- [THE PROBLEM]
Nothing in the copy should be a picture; everything else in the listing is to be restated exactly.

++++ RECORDS SHOWN ++++

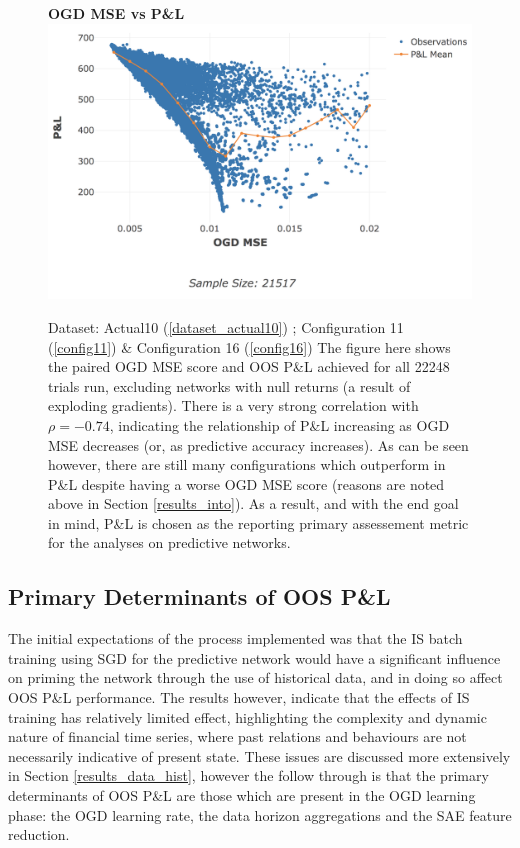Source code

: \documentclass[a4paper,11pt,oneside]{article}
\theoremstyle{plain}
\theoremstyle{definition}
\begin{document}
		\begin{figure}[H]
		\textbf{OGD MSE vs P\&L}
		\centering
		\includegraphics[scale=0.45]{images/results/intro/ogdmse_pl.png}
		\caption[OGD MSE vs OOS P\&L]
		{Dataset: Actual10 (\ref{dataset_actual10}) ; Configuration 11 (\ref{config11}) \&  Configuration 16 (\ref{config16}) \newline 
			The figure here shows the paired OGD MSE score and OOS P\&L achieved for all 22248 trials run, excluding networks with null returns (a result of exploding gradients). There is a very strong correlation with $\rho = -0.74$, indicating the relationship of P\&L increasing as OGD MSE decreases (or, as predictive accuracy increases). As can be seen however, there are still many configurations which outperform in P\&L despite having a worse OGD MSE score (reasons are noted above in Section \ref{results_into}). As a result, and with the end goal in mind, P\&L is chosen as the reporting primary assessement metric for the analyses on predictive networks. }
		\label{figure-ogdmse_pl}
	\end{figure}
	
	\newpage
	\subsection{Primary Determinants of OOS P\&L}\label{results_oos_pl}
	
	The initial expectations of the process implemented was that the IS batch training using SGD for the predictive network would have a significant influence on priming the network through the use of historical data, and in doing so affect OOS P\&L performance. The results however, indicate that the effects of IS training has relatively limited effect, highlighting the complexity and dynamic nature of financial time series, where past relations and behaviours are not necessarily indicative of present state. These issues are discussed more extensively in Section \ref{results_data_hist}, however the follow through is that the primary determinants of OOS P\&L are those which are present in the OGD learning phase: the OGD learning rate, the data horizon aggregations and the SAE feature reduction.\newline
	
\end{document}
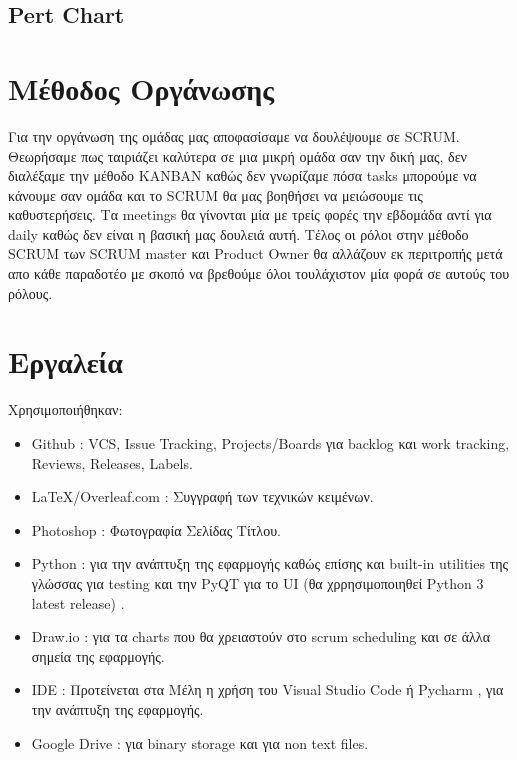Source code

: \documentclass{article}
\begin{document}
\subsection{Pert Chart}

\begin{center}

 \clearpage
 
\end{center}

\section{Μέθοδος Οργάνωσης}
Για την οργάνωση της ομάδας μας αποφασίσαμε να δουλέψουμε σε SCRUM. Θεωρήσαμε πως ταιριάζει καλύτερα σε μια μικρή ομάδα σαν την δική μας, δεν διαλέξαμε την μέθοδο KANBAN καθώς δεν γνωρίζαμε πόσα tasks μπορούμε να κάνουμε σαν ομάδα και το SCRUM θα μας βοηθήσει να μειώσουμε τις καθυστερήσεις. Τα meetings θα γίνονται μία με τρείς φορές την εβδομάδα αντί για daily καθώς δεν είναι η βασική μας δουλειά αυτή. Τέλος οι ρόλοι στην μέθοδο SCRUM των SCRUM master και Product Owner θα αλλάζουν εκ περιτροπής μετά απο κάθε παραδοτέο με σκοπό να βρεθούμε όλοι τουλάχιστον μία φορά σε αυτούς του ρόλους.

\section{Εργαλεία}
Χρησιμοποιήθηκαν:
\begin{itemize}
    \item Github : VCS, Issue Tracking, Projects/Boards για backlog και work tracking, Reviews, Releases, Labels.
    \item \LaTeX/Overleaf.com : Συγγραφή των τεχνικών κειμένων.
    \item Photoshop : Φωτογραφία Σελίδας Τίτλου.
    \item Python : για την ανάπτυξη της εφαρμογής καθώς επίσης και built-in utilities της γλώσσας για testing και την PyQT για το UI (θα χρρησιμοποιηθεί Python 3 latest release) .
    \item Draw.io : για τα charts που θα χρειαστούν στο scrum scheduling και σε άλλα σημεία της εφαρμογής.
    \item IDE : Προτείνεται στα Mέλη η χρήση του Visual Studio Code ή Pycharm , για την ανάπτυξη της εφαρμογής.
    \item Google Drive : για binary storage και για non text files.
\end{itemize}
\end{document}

++++

- [RESULT]
Source code

: \documentclass[a4paper,11pt,oneside]{article}
\theoremstyle{plain}
\theoremstyle{definition}
\begin{document}
		\begin{figure}[H]
		\textbf{OGD MSE vs P\&L}
		\centering
		\includegraphics[scale=0.45]{images/results/intro/ogdmse_pl.png}
		\caption[OGD MSE vs OOS P\&L]
		{Dataset: Actual10 (\ref{dataset_actual10}) ; Configuration 11 (\ref{config11}) \&  Configuration 16 (\ref{config16}) \newline 
			The figure here shows the paired OGD MSE score and OOS P\&L achieved for all 22248 trials run, excluding networks with null returns (a result of exploding gradients). There is a very strong correlation with $\rho = -0.74$, indicating the relationship of P\&L increasing as OGD MSE decreases (or, as predictive accuracy increases). As can be seen however, there are still many configurations which outperform in P\&L despite having a worse OGD MSE score (reasons are noted above in Section \ref{results_into}). As a result, and with the end goal in mind, P\&L is chosen as the reporting primary assessement metric for the analyses on predictive networks. }
		\label{figure-ogdmse_pl}
	\end{figure}
	
	\newpage
	\subsection{Primary Determinants of OOS P\&L}\label{results_oos_pl}
	
	The initial expectations of the process implemented was that the IS batch training using SGD for the predictive network would have a significant influence on priming the network through the use of historical data, and in doing so affect OOS P\&L performance. The results however, indicate that the effects of IS training has relatively limited effect, highlighting the complexity and dynamic nature of financial time series, where past relations and behaviours are not necessarily indicative of present state. These issues are discussed more extensively in Section \ref{results_data_hist}, however the follow through is that the primary determinants of OOS P\&L are those which are present in the OGD learning phase: the OGD learning rate, the data horizon aggregations and the SAE feature reduction.\newline
	
\end{document}
Source code

: \documentclass{article}
\begin{document}
\subsection{Pert Chart}

\begin{center}

 \clearpage
 
\end{center}

\section{Μέθοδος Οργάνωσης}
Για την οργάνωση της ομάδας μας αποφασίσαμε να δουλέψουμε σε SCRUM. Θεωρήσαμε πως ταιριάζει καλύτερα σε μια μικρή ομάδα σαν την δική μας, δεν διαλέξαμε την μέθοδο KANBAN καθώς δεν γνωρίζαμε πόσα tasks μπορούμε να κάνουμε σαν ομάδα και το SCRUM θα μας βοηθήσει να μειώσουμε τις καθυστερήσεις. Τα meetings θα γίνονται μία με τρείς φορές την εβδομάδα αντί για daily καθώς δεν είναι η βασική μας δουλειά αυτή. Τέλος οι ρόλοι στην μέθοδο SCRUM των SCRUM master και Product Owner θα αλλάζουν εκ περιτροπής μετά απο κάθε παραδοτέο με σκοπό να βρεθούμε όλοι τουλάχιστον μία φορά σε αυτούς του ρόλους.

\section{Εργαλεία}
Χρησιμοποιήθηκαν:
\begin{itemize}
    \item Github : VCS, Issue Tracking, Projects/Boards για backlog και work tracking, Reviews, Releases, Labels.
    \item \LaTeX/Overleaf.com : Συγγραφή των τεχνικών κειμένων.
    \item Photoshop : Φωτογραφία Σελίδας Τίτλου.
    \item Python : για την ανάπτυξη της εφαρμογής καθώς επίσης και built-in utilities της γλώσσας για testing και την PyQT για το UI (θα χρρησιμοποιηθεί Python 3 latest release) .
    \item Draw.io : για τα charts που θα χρειαστούν στο scrum scheduling και σε άλλα σημεία της εφαρμογής.
    \item IDE : Προτείνεται στα Mέλη η χρήση του Visual Studio Code ή Pycharm , για την ανάπτυξη της εφαρμογής.
    \item Google Drive : για binary storage και για non text files.
\end{itemize}
\end{document}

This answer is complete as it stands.